Barberis Canonico spiega che l'obiettivo è chiudere l'accordo industriale entro fine 2022 e partire con la costruzione del polo, che richiederà circa un anno. «Il vero ostacolo è l'avvio del network di raccolta, che è in capo ai Comuni e la cui gestione non è ancora stata definita. Al momento, infatti, il 60 per cento del tessile convogliato nei cassonetti gialli di associazioni come la Caritas è destinato al riuso (anche se la Valle d'Aosta sta facendo da apripista, con l'installazione a inizio anno di contenitori per la raccolta in 14 isole ecologiche della regione, ndr). Poi serve che il governo determini il sistema che regolerà la remunerazione dei chili raccolti.
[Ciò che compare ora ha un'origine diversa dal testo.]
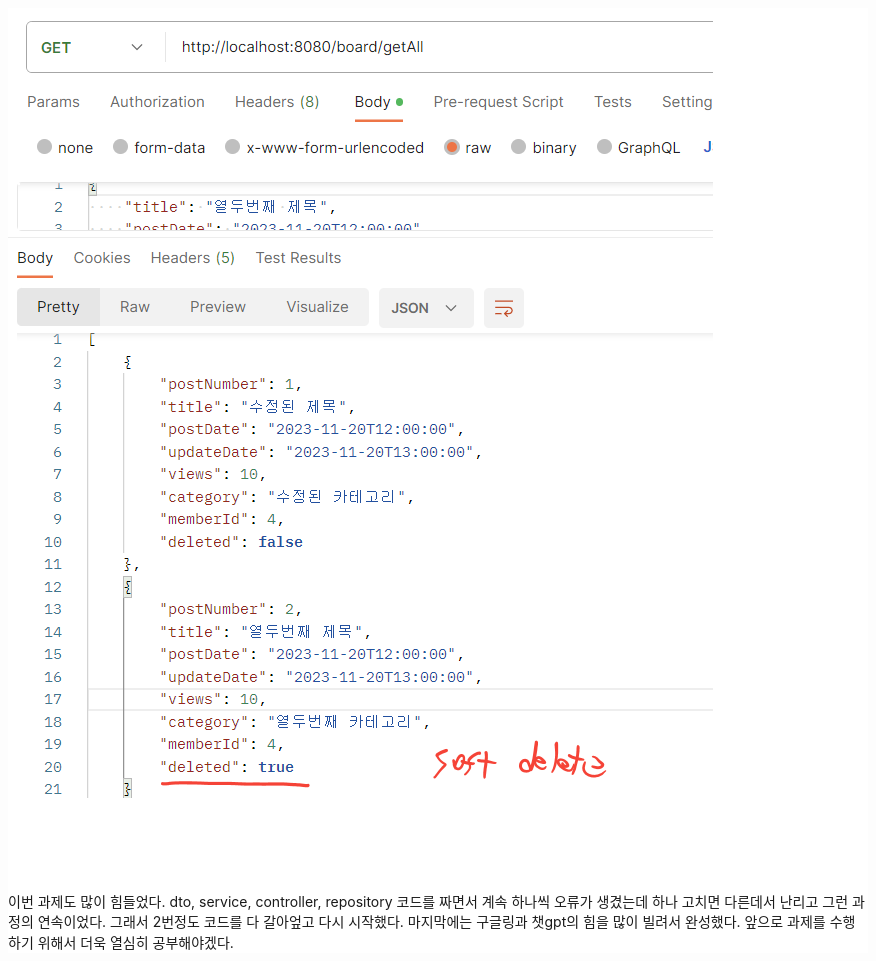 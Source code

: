 ![SmartSelectImage_2023-11-20-03-20-44](../images/2023-11-19-SpringStudy3/SmartSelectImage_2023-11-20-03-20-44.png)

<br>

<br>

<br>

이번 과제도 많이 힘들었다. dto, service, controller, repository 코드를 짜면서 계속 하나씩 오류가 생겼는데 하나 고치면 다른데서 난리고 그런 과정의 연속이었다. 그래서 2번정도 코드를 다 갈아엎고 다시 시작했다. 마지막에는 구글링과 챗gpt의 힘을 많이 빌려서 완성했다. 앞으로 과제를 수행하기 위해서 더욱 열심히 공부해야겠다.


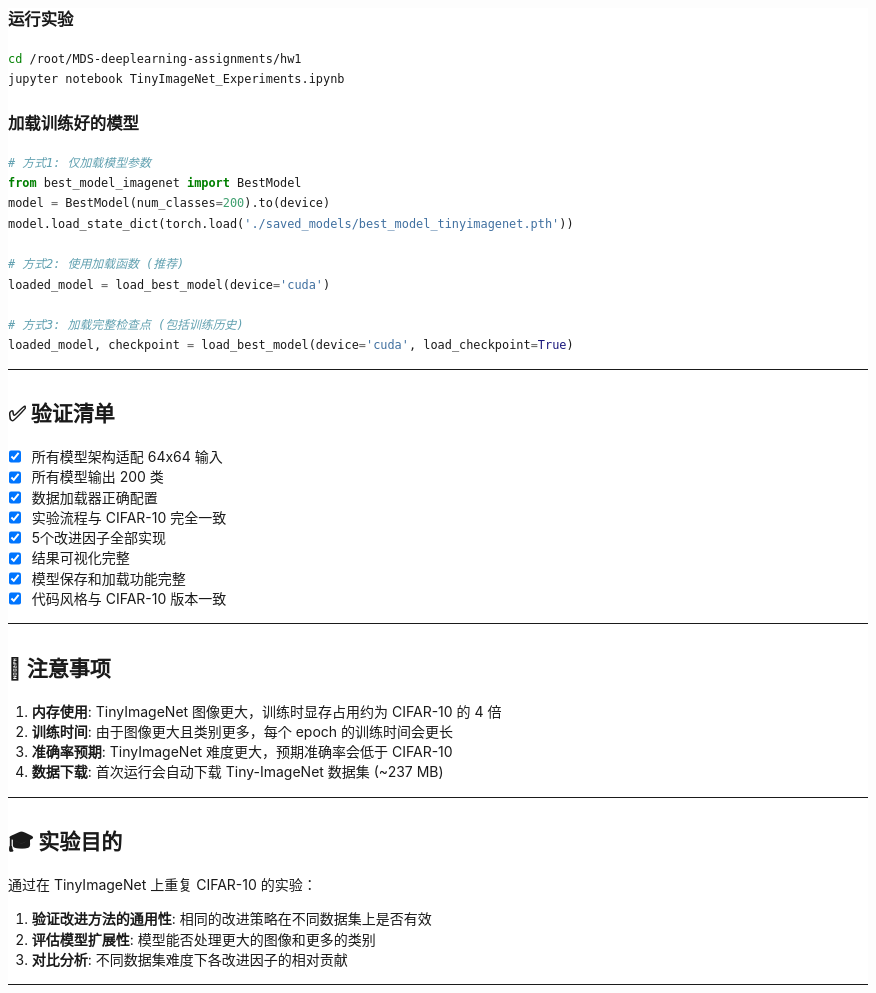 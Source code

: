 ### 运行实验
```bash
cd /root/MDS-deeplearning-assignments/hw1
jupyter notebook TinyImageNet_Experiments.ipynb
```

### 加载训练好的模型
```python
# 方式1: 仅加载模型参数
from best_model_imagenet import BestModel
model = BestModel(num_classes=200).to(device)
model.load_state_dict(torch.load('./saved_models/best_model_tinyimagenet.pth'))

# 方式2: 使用加载函数 (推荐)
loaded_model = load_best_model(device='cuda')

# 方式3: 加载完整检查点 (包括训练历史)
loaded_model, checkpoint = load_best_model(device='cuda', load_checkpoint=True)
```

---

## ✅ 验证清单

- [x] 所有模型架构适配 64x64 输入
- [x] 所有模型输出 200 类
- [x] 数据加载器正确配置
- [x] 实验流程与 CIFAR-10 完全一致
- [x] 5个改进因子全部实现
- [x] 结果可视化完整
- [x] 模型保存和加载功能完整
- [x] 代码风格与 CIFAR-10 版本一致

---

## 📝 注意事项

1. **内存使用**: TinyImageNet 图像更大，训练时显存占用约为 CIFAR-10 的 4 倍
2. **训练时间**: 由于图像更大且类别更多，每个 epoch 的训练时间会更长
3. **准确率预期**: TinyImageNet 难度更大，预期准确率会低于 CIFAR-10
4. **数据下载**: 首次运行会自动下载 Tiny-ImageNet 数据集 (~237 MB)

---

## 🎓 实验目的

通过在 TinyImageNet 上重复 CIFAR-10 的实验：
1. **验证改进方法的通用性**: 相同的改进策略在不同数据集上是否有效
2. **评估模型扩展性**: 模型能否处理更大的图像和更多的类别
3. **对比分析**: 不同数据集难度下各改进因子的相对贡献

---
È l'ultimo dato che ci serve per finalizzare il business plan e partire».

Ma c'è da fare un ragionamento a monte, che parte dall'eco-design dei prodotti: «Penso alla divisa della nazionale italiana di sci, realizzata dal Gruppo Radici di Bergamo. È totalmente riciclabile, dall'etichetta alla cerniera, fino ai bottoni. Un oggetto così va direttamente nella macchina e fuoriesce come fibra estrusa che può essere subito riutilizzata. Questo è il vero obiettivo».